Comme le montre la figure 4a, le malonate dérivé des ROS provenant de l’oxaloacétate qui avait été formé directement à partir du pyruvate par l’activité PC en utilisant le glucose comme source de nutriments devrait être marqué en positions C1 et C2. Dans la situation alternative où l’activité PDH convertit le pyruvate en acétyl-coA lors de l’entrée dans le cycle de Krebs, la conversion médiée par les ROS de l’oxaloacétate résultant en malonate devrait donner lieu à deux produits marqués en position C1 ou en position C1 et C2 dans un rapport 1:1, car le cycle de Krebs passe par le succinate et le fumarate symétriques (voir également la figure 1).
a Schémas de marquage attendus dans le malonate dérivé de l’oxaloacétate par décarboxylation et schémas de signaux attendus dans les spectres 13C directement observés. b Tranches des spectres HSQC pour le malonate pour les échantillons dérivés du glucose avec (rouge) et sans (bleu) traitement au BaP. c Schémas de pics observés pour le malonate dans les spectres 1H-13C-HSQC, rouge pour les cellules marquées au glucose, bleu pour les cellules marquées au glucose. d Spectres 13C-RMN pour la région de l’acide carboxylique montrant le spectre provenant du glucose avec BaP en bleu et le spectre de référence du malonate non marqué en rouge. L’absence d’un pic central prouve que 13COO est toujours adjacent à un CH2 marqué. L’astérisque indique un atome de carbone non dérivé du malonate
La figure 4b montre une tranche 1D représentative des spectres HSQC provenant de cellules marquées au glucose traitées au BaP pendant 24 h et démontre clairement la génération d’un fort signal de malonate induit par le médicament. Dans les spectres HSQC correspondants provenant de cellules marquées au glucose traitées au BaP 24 h, nous avons observé un doublet clair (Fig. 4c représenté par des pics rouges) avec une division de 58 Hz, indiquant un groupe CH2 marqué couplé à un carbone d’acide carboxylique. C’est une indication claire d’un malonate marqué C1,C2 (ou C2,C3) avec un marquage dans un seul des deux groupes d’acide carboxylique. On s’attendrait à ce que le malonate marqué dans les trois positions, qui pourrait provenir de passages multiples dans le cycle de Krebs, présente un triplet en C2 dans la dimension 13C des spectres HSQC, car au moins un certain pourcentage serait marqué dans les deux groupes COO (modèle de couplage AX2). Par conséquent, l’absence d’un signal central dans le HSQC indique fortement que le malonate est dérivé de l’activité PC en amont. L’absence de malonate dérivé de multiples cycles de Krebs et de l’activité PDH est également soutenue par le fait que le malonate provenant du marquage de 24 heures de cellules traitées au BaP avec du glucose a montré seulement un singlet (Fig. 4c montré comme pic bleu).

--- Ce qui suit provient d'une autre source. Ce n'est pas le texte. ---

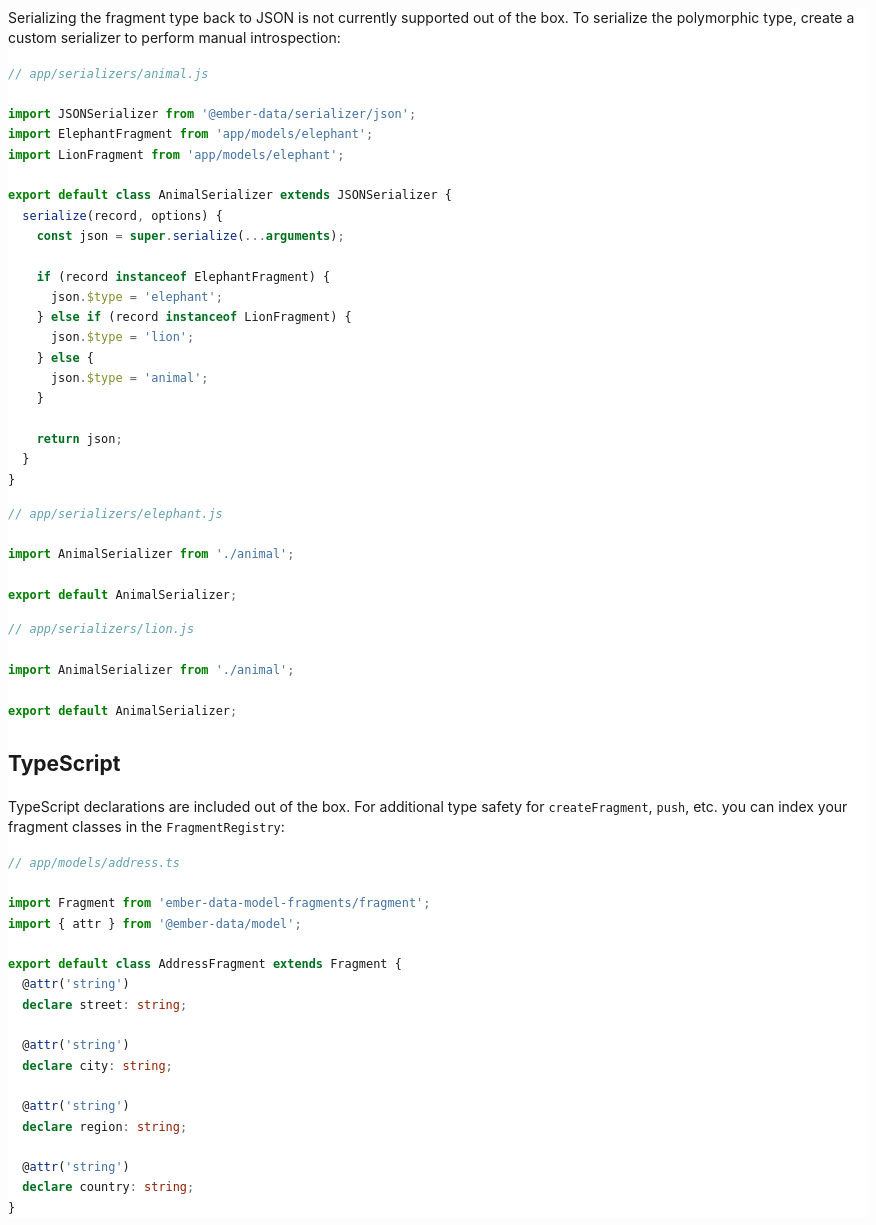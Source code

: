 Serializing the fragment type back to JSON is not currently supported out of the box. To serialize the polymorphic type, create a custom serializer to perform manual introspection:

```javascript
// app/serializers/animal.js

import JSONSerializer from '@ember-data/serializer/json';
import ElephantFragment from 'app/models/elephant';
import LionFragment from 'app/models/elephant';

export default class AnimalSerializer extends JSONSerializer {
  serialize(record, options) {
    const json = super.serialize(...arguments);

    if (record instanceof ElephantFragment) {
      json.$type = 'elephant';
    } else if (record instanceof LionFragment) {
      json.$type = 'lion';
    } else {
      json.$type = 'animal';
    }

    return json;
  }
}
```

```javascript
// app/serializers/elephant.js

import AnimalSerializer from './animal';

export default AnimalSerializer;
```

```javascript
// app/serializers/lion.js

import AnimalSerializer from './animal';

export default AnimalSerializer;
```

## TypeScript

TypeScript declarations are included out of the box. For additional type safety for `createFragment`, `push`, etc. you can index your fragment classes in the `FragmentRegistry`:

```typescript
// app/models/address.ts

import Fragment from 'ember-data-model-fragments/fragment';
import { attr } from '@ember-data/model';

export default class AddressFragment extends Fragment {
  @attr('string')
  declare street: string;

  @attr('string')
  declare city: string;

  @attr('string')
  declare region: string;

  @attr('string')
  declare country: string;
}
```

Afin de prouver davantage que le malonate induit par le médicament est dérivé en aval de l’activité PC, nous avons acquis des spectres 13C-1D dans lesquels nous avons pu observer les résonances COO du malonate directement (Fig. 4d). Un spectre de référence de l’acide malonique 10 mM dans le même tampon (pH 7) que celui utilisé pour les extraits cellulaires a confirmé la fréquence de la résonance COO (Fig. 4d).
Le marquage médié par la PC devrait donner un doublet à C1 (provenant du malonate), tandis que le marquage médié par la PDH devrait donner un mélange 50:50 d’un doublet provenant du malonate et d’un singulet provenant du malonate (Fig. 4a). Bien que bruyants même après 24 heures d’acquisition, les spectres dérivés ont montré un doublet clair sans signal résiduel au milieu (Fig. 4d) confirmant que le produit de marquage dérivé du PC est dominant. Nous en concluons que le malonate est effectivement dérivé de la conversion de l’oxaloacétate médiée par les ROS, provenant entièrement ou du moins de manière prédominante de l’activité PC, et qu’il ne montre aucune contribution d’un éventuel produit PDH, même après une période de marquage de 24 heures. Les expériences de contrôle utilisant la glutamine comme source de carbone n’ont montré qu’une incorporation minimale du marqueur dans le malonate. Le malonate produit à partir du glucose s’est avéré être principalement marqué par le PC. Ensemble, ces deux faits suggèrent fortement que le malonate est produit de manière prédominante à partir du glucose via la glycolyse et l’entrée médiée par le PC du pyruvate dans le cycle TCA.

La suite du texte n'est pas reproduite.